----- Records provided
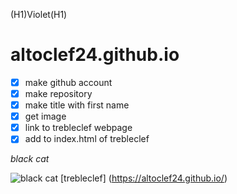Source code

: (H1)Violet(H1)
# altoclef24.github.io

- [x] make github account
- [x] make repository
- [x] make title with first name
- [x] get image
- [x] link to trebleclef webpage
- [x] add to index.html of trebleclef

*black cat*

![black cat](https://i.pinimg.com/736x/31/e8/e8/31e8e8b9af9d2982b8cd29cd73bc81eb.jpg)
[trebleclef] (https://altoclef24.github.io/)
----------
• About this exercise: Report back every line of the entries in which "https" occurs.

• Answer to this exercise:
![black cat](https://i.pinimg.com/736x/31/e8/e8/31e8e8b9af9d2982b8cd29cd73bc81eb.jpg)
[trebleclef] (https://altoclef24.github.io/)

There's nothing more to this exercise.